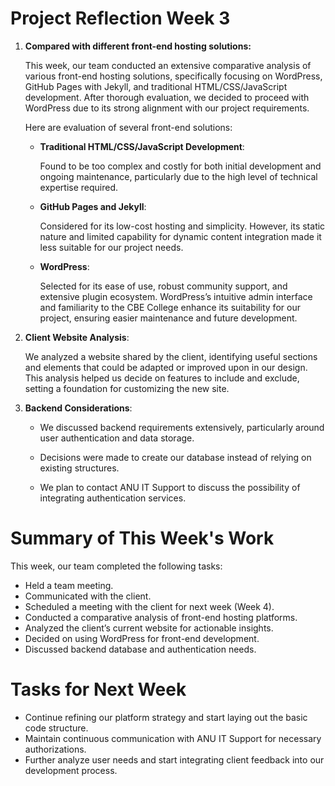 # Project Reflection Week 3



1. **Compared with different front-end hosting solutions:**

   This week, our team conducted an extensive comparative analysis of various front-end hosting solutions, specifically focusing on WordPress, GitHub Pages with Jekyll, and traditional HTML/CSS/JavaScript development. After thorough evaluation, we decided to proceed with WordPress due to its strong alignment with our project requirements. 

   Here are evaluation of several front-end solutions:

   - **Traditional HTML/CSS/JavaScript Development**:

     Found to be too complex and costly for both initial development and ongoing maintenance, particularly due to the high level of technical expertise required.

   - **GitHub Pages and Jekyll**:

     Considered for its low-cost hosting and simplicity. However, its static nature and limited capability for dynamic content integration made it less suitable for our project needs.

   - **WordPress**:

     Selected for its ease of use, robust community support, and extensive plugin ecosystem. WordPress’s intuitive admin interface and familiarity to the CBE College enhance its suitability for our project, ensuring easier maintenance and future development.

2. **Client Website Analysis**:

   We analyzed a website shared by the client, identifying useful sections and elements that could be adapted or improved upon in our design. This analysis helped us decide on features to include and exclude, setting a foundation for customizing the new site.

3. **Backend Considerations**:

   - We discussed backend requirements extensively, particularly around user authentication and data storage.

   - Decisions were made to create our database instead of relying on existing structures.
   - We plan to contact ANU IT Support to discuss the possibility of integrating authentication services.

# Summary of This Week's Work

This week, our team completed the following tasks:

- Held a team meeting.
- Communicated with the client.
- Scheduled a meeting with the client for next week (Week 4).
- Conducted a comparative analysis of front-end hosting platforms.
- Analyzed the client’s current website for actionable insights.
- Decided on using WordPress for front-end development.
- Discussed backend database and authentication needs.



# **Tasks for Next Week**

- Continue refining our platform strategy and start laying out the basic code structure.
- Maintain continuous communication with ANU IT Support for necessary authorizations.
- Further analyze user needs and start integrating client feedback into our development process.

☆ ☆ ☆

TO DO:
Lines from the one with "- Conducted a" through the end of the data: set these down exactly, including both ends and nothing more.

RESPONSE AREA:
- Conducted a comparative analysis of front-end hosting platforms.
- Analyzed the client’s current website for actionable insights.
- Decided on using WordPress for front-end development.
- Discussed backend database and authentication needs.



# **Tasks for Next Week**

- Continue refining our platform strategy and start laying out the basic code structure.
- Maintain continuous communication with ANU IT Support for necessary authorizations.
- Further analyze user needs and start integrating client feedback into our development process.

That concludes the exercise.